Dataset excerpts
'''
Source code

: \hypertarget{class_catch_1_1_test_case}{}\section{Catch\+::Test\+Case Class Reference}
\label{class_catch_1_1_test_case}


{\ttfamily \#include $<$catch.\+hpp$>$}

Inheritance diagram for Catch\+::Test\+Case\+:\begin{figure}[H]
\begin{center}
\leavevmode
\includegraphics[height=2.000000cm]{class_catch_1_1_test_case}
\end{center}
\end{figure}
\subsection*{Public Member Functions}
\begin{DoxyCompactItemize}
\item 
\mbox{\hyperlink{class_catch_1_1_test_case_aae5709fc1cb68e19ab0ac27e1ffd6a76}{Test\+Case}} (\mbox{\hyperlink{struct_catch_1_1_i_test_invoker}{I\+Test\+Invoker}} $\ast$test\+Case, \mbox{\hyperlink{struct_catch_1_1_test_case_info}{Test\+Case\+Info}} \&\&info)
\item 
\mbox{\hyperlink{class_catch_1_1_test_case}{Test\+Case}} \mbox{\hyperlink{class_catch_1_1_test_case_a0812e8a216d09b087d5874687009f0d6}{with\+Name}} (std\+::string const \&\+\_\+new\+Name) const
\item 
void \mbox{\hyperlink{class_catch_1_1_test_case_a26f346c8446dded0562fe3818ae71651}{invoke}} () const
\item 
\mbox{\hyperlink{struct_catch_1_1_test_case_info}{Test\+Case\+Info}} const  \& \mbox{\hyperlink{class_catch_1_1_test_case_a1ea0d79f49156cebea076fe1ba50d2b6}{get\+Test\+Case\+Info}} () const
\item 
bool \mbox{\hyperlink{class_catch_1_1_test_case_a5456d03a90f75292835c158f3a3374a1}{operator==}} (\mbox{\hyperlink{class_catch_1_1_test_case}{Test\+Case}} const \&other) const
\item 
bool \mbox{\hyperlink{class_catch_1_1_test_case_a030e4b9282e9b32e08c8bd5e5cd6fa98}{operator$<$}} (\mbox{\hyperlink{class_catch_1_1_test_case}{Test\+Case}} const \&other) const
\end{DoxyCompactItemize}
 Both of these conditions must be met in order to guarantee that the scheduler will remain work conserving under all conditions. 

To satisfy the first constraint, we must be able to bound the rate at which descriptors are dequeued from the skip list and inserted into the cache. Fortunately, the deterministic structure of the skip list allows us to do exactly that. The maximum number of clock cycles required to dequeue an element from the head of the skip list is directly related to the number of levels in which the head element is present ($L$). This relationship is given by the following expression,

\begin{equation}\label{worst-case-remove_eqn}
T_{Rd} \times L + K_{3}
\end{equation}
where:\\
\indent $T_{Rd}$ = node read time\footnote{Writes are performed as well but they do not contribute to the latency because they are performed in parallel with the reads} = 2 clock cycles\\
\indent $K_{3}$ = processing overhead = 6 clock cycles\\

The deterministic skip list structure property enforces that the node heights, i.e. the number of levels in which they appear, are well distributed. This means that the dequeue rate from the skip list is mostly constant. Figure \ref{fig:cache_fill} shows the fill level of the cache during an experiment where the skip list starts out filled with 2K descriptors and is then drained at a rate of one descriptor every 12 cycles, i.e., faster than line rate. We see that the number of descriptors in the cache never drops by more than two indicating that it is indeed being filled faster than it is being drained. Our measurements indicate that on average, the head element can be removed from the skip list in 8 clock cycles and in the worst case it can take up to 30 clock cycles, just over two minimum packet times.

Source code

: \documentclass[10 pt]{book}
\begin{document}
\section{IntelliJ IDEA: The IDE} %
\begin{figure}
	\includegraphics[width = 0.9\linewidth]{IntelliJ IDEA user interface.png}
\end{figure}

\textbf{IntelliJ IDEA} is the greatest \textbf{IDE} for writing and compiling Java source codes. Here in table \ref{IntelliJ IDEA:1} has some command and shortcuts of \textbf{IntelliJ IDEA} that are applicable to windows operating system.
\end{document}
'''
## To do
Produce a word-for-word restatement of all the records.

## Result below
Source code

: \hypertarget{class_catch_1_1_test_case}{}\section{Catch\+::Test\+Case Class Reference}
\label{class_catch_1_1_test_case}


{\ttfamily \#include $<$catch.\+hpp$>$}

Inheritance diagram for Catch\+::Test\+Case\+:\begin{figure}[H]
\begin{center}
\leavevmode
\includegraphics[height=2.000000cm]{class_catch_1_1_test_case}
\end{center}
\end{figure}
\subsection*{Public Member Functions}
\begin{DoxyCompactItemize}
\item 
\mbox{\hyperlink{class_catch_1_1_test_case_aae5709fc1cb68e19ab0ac27e1ffd6a76}{Test\+Case}} (\mbox{\hyperlink{struct_catch_1_1_i_test_invoker}{I\+Test\+Invoker}} $\ast$test\+Case, \mbox{\hyperlink{struct_catch_1_1_test_case_info}{Test\+Case\+Info}} \&\&info)
\item 
\mbox{\hyperlink{class_catch_1_1_test_case}{Test\+Case}} \mbox{\hyperlink{class_catch_1_1_test_case_a0812e8a216d09b087d5874687009f0d6}{with\+Name}} (std\+::string const \&\+\_\+new\+Name) const
\item 
void \mbox{\hyperlink{class_catch_1_1_test_case_a26f346c8446dded0562fe3818ae71651}{invoke}} () const
\item 
\mbox{\hyperlink{struct_catch_1_1_test_case_info}{Test\+Case\+Info}} const  \& \mbox{\hyperlink{class_catch_1_1_test_case_a1ea0d79f49156cebea076fe1ba50d2b6}{get\+Test\+Case\+Info}} () const
\item 
bool \mbox{\hyperlink{class_catch_1_1_test_case_a5456d03a90f75292835c158f3a3374a1}{operator==}} (\mbox{\hyperlink{class_catch_1_1_test_case}{Test\+Case}} const \&other) const
\item 
bool \mbox{\hyperlink{class_catch_1_1_test_case_a030e4b9282e9b32e08c8bd5e5cd6fa98}{operator$<$}} (\mbox{\hyperlink{class_catch_1_1_test_case}{Test\+Case}} const \&other) const
\end{DoxyCompactItemize}
 Both of these conditions must be met in order to guarantee that the scheduler will remain work conserving under all conditions. 

To satisfy the first constraint, we must be able to bound the rate at which descriptors are dequeued from the skip list and inserted into the cache. Fortunately, the deterministic structure of the skip list allows us to do exactly that. The maximum number of clock cycles required to dequeue an element from the head of the skip list is directly related to the number of levels in which the head element is present ($L$). This relationship is given by the following expression,

\begin{equation}\label{worst-case-remove_eqn}
T_{Rd} \times L + K_{3}
\end{equation}
where:\\
\indent $T_{Rd}$ = node read time\footnote{Writes are performed as well but they do not contribute to the latency because they are performed in parallel with the reads} = 2 clock cycles\\
\indent $K_{3}$ = processing overhead = 6 clock cycles\\

The deterministic skip list structure property enforces that the node heights, i.e. the number of levels in which they appear, are well distributed. This means that the dequeue rate from the skip list is mostly constant. Figure \ref{fig:cache_fill} shows the fill level of the cache during an experiment where the skip list starts out filled with 2K descriptors and is then drained at a rate of one descriptor every 12 cycles, i.e., faster than line rate. We see that the number of descriptors in the cache never drops by more than two indicating that it is indeed being filled faster than it is being drained. Our measurements indicate that on average, the head element can be removed from the skip list in 8 clock cycles and in the worst case it can take up to 30 clock cycles, just over two minimum packet times.

Source code

: \documentclass[10 pt]{book}
\begin{document}
\section{IntelliJ IDEA: The IDE} %
\begin{figure}
	\includegraphics[width = 0.9\linewidth]{IntelliJ IDEA user interface.png}
\end{figure}

\textbf{IntelliJ IDEA} is the greatest \textbf{IDE} for writing and compiling Java source codes. Here in table \ref{IntelliJ IDEA:1} has some command and shortcuts of \textbf{IntelliJ IDEA} that are applicable to windows operating system.
\end{document}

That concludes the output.